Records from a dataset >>
_ _ _ _
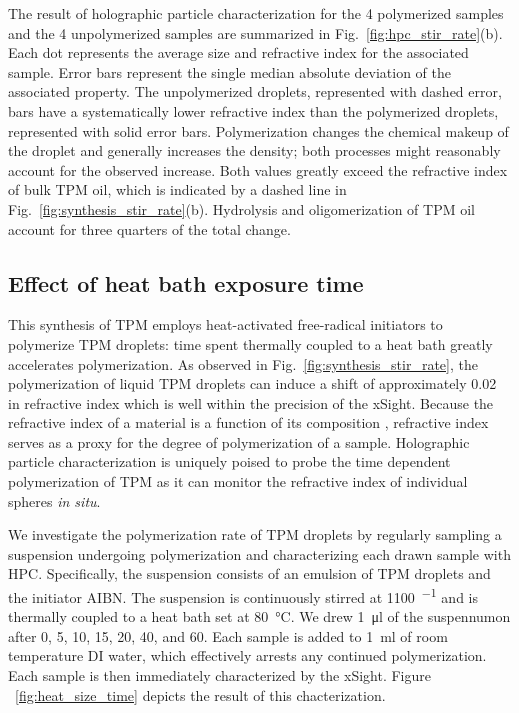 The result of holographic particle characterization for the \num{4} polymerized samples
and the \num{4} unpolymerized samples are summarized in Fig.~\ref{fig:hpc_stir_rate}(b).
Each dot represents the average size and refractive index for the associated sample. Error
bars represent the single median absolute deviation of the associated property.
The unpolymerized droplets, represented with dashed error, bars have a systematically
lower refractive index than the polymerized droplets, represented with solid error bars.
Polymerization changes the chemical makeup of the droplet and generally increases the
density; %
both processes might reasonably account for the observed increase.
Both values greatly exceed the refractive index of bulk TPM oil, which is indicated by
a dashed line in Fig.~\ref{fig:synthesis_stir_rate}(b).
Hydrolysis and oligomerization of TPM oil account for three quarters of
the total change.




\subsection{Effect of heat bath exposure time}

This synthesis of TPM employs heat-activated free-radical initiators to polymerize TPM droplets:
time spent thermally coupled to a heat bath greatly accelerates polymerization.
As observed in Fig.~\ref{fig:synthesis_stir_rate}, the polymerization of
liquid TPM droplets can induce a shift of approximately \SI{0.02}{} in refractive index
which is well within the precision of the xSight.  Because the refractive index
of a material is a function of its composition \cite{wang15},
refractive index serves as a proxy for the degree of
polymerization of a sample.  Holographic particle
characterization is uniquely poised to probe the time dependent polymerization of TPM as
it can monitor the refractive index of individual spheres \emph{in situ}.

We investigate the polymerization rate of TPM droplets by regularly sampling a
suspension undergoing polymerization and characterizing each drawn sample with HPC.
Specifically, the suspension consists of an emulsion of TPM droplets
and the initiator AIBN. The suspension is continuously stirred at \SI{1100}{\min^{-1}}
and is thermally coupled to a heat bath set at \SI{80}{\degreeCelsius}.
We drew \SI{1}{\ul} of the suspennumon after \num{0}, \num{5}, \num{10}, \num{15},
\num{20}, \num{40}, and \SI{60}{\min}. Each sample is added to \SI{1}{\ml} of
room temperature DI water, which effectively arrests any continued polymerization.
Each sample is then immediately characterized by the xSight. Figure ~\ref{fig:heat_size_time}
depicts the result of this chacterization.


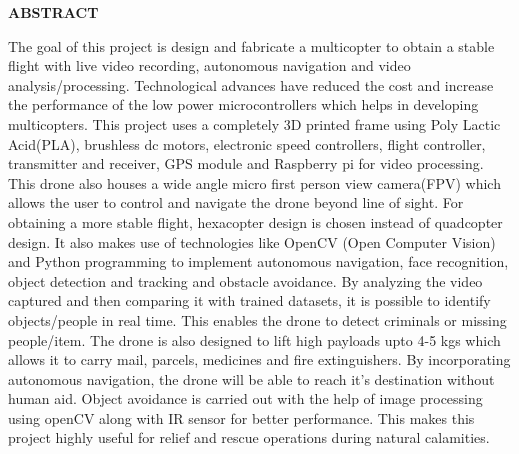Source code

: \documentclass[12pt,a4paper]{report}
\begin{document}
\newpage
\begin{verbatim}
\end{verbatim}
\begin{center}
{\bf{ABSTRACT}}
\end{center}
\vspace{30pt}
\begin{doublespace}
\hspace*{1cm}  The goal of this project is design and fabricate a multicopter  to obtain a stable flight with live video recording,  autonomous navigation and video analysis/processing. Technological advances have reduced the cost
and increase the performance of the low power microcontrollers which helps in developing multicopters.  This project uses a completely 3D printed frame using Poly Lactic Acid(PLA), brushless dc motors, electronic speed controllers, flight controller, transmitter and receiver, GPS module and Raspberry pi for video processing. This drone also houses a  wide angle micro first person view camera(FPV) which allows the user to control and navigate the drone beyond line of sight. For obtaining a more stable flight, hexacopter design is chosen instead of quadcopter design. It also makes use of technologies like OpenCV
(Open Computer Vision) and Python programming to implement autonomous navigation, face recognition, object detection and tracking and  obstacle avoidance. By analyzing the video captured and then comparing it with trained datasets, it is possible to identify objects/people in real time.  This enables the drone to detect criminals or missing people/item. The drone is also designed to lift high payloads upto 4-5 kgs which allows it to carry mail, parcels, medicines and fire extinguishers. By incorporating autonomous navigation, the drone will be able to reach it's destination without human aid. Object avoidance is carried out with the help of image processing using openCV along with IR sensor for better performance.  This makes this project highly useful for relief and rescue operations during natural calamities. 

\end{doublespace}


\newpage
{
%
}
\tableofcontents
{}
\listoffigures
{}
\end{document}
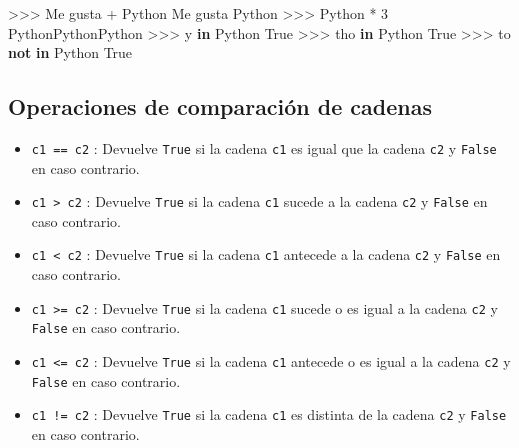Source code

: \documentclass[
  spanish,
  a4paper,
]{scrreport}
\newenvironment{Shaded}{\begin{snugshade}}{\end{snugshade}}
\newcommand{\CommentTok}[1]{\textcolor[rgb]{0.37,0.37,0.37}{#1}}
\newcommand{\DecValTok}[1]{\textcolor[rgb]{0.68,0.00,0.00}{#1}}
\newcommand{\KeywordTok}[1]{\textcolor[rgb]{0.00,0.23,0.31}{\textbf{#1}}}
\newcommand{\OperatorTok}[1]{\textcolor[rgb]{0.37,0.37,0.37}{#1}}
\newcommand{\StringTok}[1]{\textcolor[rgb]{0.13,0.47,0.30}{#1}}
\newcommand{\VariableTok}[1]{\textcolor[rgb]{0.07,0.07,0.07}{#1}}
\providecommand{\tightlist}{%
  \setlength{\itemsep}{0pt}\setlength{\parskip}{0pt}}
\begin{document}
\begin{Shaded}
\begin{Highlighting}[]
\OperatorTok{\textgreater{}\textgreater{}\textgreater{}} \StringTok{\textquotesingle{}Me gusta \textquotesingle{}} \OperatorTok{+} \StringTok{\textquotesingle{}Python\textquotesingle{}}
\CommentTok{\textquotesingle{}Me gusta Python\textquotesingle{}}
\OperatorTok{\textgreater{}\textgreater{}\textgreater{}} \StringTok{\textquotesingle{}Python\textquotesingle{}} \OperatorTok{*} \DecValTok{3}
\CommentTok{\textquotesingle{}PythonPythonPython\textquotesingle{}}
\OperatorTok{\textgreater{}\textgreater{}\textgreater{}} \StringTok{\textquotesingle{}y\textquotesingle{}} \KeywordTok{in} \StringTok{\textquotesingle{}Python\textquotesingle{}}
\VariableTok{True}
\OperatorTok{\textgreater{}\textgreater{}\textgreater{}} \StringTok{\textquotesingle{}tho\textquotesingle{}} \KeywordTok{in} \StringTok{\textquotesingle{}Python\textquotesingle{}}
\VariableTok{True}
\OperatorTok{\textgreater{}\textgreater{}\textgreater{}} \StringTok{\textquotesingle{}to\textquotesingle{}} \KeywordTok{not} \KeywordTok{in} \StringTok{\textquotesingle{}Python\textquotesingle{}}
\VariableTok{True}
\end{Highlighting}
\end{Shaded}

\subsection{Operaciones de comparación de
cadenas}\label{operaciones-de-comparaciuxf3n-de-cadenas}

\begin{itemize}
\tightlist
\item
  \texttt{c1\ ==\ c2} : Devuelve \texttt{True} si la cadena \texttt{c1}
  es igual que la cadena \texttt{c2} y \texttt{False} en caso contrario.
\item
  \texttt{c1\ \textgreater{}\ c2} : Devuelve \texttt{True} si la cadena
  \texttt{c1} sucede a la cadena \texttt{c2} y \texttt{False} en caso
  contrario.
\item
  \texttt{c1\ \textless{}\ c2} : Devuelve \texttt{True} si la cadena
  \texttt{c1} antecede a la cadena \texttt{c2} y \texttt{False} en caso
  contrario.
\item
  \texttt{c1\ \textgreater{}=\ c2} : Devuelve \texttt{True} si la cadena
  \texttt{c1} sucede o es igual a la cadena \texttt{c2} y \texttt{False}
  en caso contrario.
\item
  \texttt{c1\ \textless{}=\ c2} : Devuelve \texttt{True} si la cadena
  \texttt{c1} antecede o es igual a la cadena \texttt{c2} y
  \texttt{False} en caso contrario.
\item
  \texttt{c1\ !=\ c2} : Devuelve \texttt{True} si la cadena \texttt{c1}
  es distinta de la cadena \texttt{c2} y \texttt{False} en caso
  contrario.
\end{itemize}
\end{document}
_ _ _ _
Copy out the entries exactly as they stand, omitting the images.

 The result of holographic particle characterization for the \num{4} polymerized samples
and the \num{4} unpolymerized samples are summarized in Fig.~\ref{fig:hpc_stir_rate}(b).
Each dot represents the average size and refractive index for the associated sample. Error
bars represent the single median absolute deviation of the associated property.
The unpolymerized droplets, represented with dashed error, bars have a systematically
lower refractive index than the polymerized droplets, represented with solid error bars.
Polymerization changes the chemical makeup of the droplet and generally increases the
density; %
both processes might reasonably account for the observed increase.
Both values greatly exceed the refractive index of bulk TPM oil, which is indicated by
a dashed line in Fig.~\ref{fig:synthesis_stir_rate}(b).
Hydrolysis and oligomerization of TPM oil account for three quarters of
the total change.




\subsection{Effect of heat bath exposure time}

This synthesis of TPM employs heat-activated free-radical initiators to polymerize TPM droplets:
time spent thermally coupled to a heat bath greatly accelerates polymerization.
As observed in Fig.~\ref{fig:synthesis_stir_rate}, the polymerization of
liquid TPM droplets can induce a shift of approximately \SI{0.02}{} in refractive index
which is well within the precision of the xSight.  Because the refractive index
of a material is a function of its composition \cite{wang15},
refractive index serves as a proxy for the degree of
polymerization of a sample.  Holographic particle
characterization is uniquely poised to probe the time dependent polymerization of TPM as
it can monitor the refractive index of individual spheres \emph{in situ}.

We investigate the polymerization rate of TPM droplets by regularly sampling a
suspension undergoing polymerization and characterizing each drawn sample with HPC.
Specifically, the suspension consists of an emulsion of TPM droplets
and the initiator AIBN. The suspension is continuously stirred at \SI{1100}{\min^{-1}}
and is thermally coupled to a heat bath set at \SI{80}{\degreeCelsius}.
We drew \SI{1}{\ul} of the suspennumon after \num{0}, \num{5}, \num{10}, \num{15},
\num{20}, \num{40}, and \SI{60}{\min}. Each sample is added to \SI{1}{\ml} of
room temperature DI water, which effectively arrests any continued polymerization.
Each sample is then immediately characterized by the xSight. Figure ~\ref{fig:heat_size_time}
depicts the result of this chacterization.


Source code

: \documentclass[12pt,a4paper]{report}
\begin{document}
\newpage
\begin{verbatim}
\end{verbatim}
\begin{center}
{\bf{ABSTRACT}}
\end{center}
\vspace{30pt}
\begin{doublespace}
\hspace*{1cm}  The goal of this project is design and fabricate a multicopter  to obtain a stable flight with live video recording,  autonomous navigation and video analysis/processing. Technological advances have reduced the cost
and increase the performance of the low power microcontrollers which helps in developing multicopters.  This project uses a completely 3D printed frame using Poly Lactic Acid(PLA), brushless dc motors, electronic speed controllers, flight controller, transmitter and receiver, GPS module and Raspberry pi for video processing. This drone also houses a  wide angle micro first person view camera(FPV) which allows the user to control and navigate the drone beyond line of sight. For obtaining a more stable flight, hexacopter design is chosen instead of quadcopter design. It also makes use of technologies like OpenCV
(Open Computer Vision) and Python programming to implement autonomous navigation, face recognition, object detection and tracking and  obstacle avoidance. By analyzing the video captured and then comparing it with trained datasets, it is possible to identify objects/people in real time.  This enables the drone to detect criminals or missing people/item. The drone is also designed to lift high payloads upto 4-5 kgs which allows it to carry mail, parcels, medicines and fire extinguishers. By incorporating autonomous navigation, the drone will be able to reach it's destination without human aid. Object avoidance is carried out with the help of image processing using openCV along with IR sensor for better performance.  This makes this project highly useful for relief and rescue operations during natural calamities. 

\end{doublespace}


\newpage
{
%
}
\tableofcontents
{}
\listoffigures
{}
\end{document}
Source code

: \documentclass[
  spanish,
  a4paper,
]{scrreport}
\newenvironment{Shaded}{\begin{snugshade}}{\end{snugshade}}
\newcommand{\CommentTok}[1]{\textcolor[rgb]{0.37,0.37,0.37}{#1}}
\newcommand{\DecValTok}[1]{\textcolor[rgb]{0.68,0.00,0.00}{#1}}
\newcommand{\KeywordTok}[1]{\textcolor[rgb]{0.00,0.23,0.31}{\textbf{#1}}}
\newcommand{\OperatorTok}[1]{\textcolor[rgb]{0.37,0.37,0.37}{#1}}
\newcommand{\StringTok}[1]{\textcolor[rgb]{0.13,0.47,0.30}{#1}}
\newcommand{\VariableTok}[1]{\textcolor[rgb]{0.07,0.07,0.07}{#1}}
\providecommand{\tightlist}{%
  \setlength{\itemsep}{0pt}\setlength{\parskip}{0pt}}
\begin{document}
\begin{Shaded}
\begin{Highlighting}[]
\OperatorTok{\textgreater{}\textgreater{}\textgreater{}} \StringTok{\textquotesingle{}Me gusta \textquotesingle{}} \OperatorTok{+} \StringTok{\textquotesingle{}Python\textquotesingle{}}
\CommentTok{\textquotesingle{}Me gusta Python\textquotesingle{}}
\OperatorTok{\textgreater{}\textgreater{}\textgreater{}} \StringTok{\textquotesingle{}Python\textquotesingle{}} \OperatorTok{*} \DecValTok{3}
\CommentTok{\textquotesingle{}PythonPythonPython\textquotesingle{}}
\OperatorTok{\textgreater{}\textgreater{}\textgreater{}} \StringTok{\textquotesingle{}y\textquotesingle{}} \KeywordTok{in} \StringTok{\textquotesingle{}Python\textquotesingle{}}
\VariableTok{True}
\OperatorTok{\textgreater{}\textgreater{}\textgreater{}} \StringTok{\textquotesingle{}tho\textquotesingle{}} \KeywordTok{in} \StringTok{\textquotesingle{}Python\textquotesingle{}}
\VariableTok{True}
\OperatorTok{\textgreater{}\textgreater{}\textgreater{}} \StringTok{\textquotesingle{}to\textquotesingle{}} \KeywordTok{not} \KeywordTok{in} \StringTok{\textquotesingle{}Python\textquotesingle{}}
\VariableTok{True}
\end{Highlighting}
\end{Shaded}

\subsection{Operaciones de comparación de
cadenas}\label{operaciones-de-comparaciuxf3n-de-cadenas}

\begin{itemize}
\tightlist
\item
  \texttt{c1\ ==\ c2} : Devuelve \texttt{True} si la cadena \texttt{c1}
  es igual que la cadena \texttt{c2} y \texttt{False} en caso contrario.
\item
  \texttt{c1\ \textgreater{}\ c2} : Devuelve \texttt{True} si la cadena
  \texttt{c1} sucede a la cadena \texttt{c2} y \texttt{False} en caso
  contrario.
\item
  \texttt{c1\ \textless{}\ c2} : Devuelve \texttt{True} si la cadena
  \texttt{c1} antecede a la cadena \texttt{c2} y \texttt{False} en caso
  contrario.
\item
  \texttt{c1\ \textgreater{}=\ c2} : Devuelve \texttt{True} si la cadena
  \texttt{c1} sucede o es igual a la cadena \texttt{c2} y \texttt{False}
  en caso contrario.
\item
  \texttt{c1\ \textless{}=\ c2} : Devuelve \texttt{True} si la cadena
  \texttt{c1} antecede o es igual a la cadena \texttt{c2} y
  \texttt{False} en caso contrario.
\item
  \texttt{c1\ !=\ c2} : Devuelve \texttt{True} si la cadena \texttt{c1}
  es distinta de la cadena \texttt{c2} y \texttt{False} en caso
  contrario.
\end{itemize}
\end{document}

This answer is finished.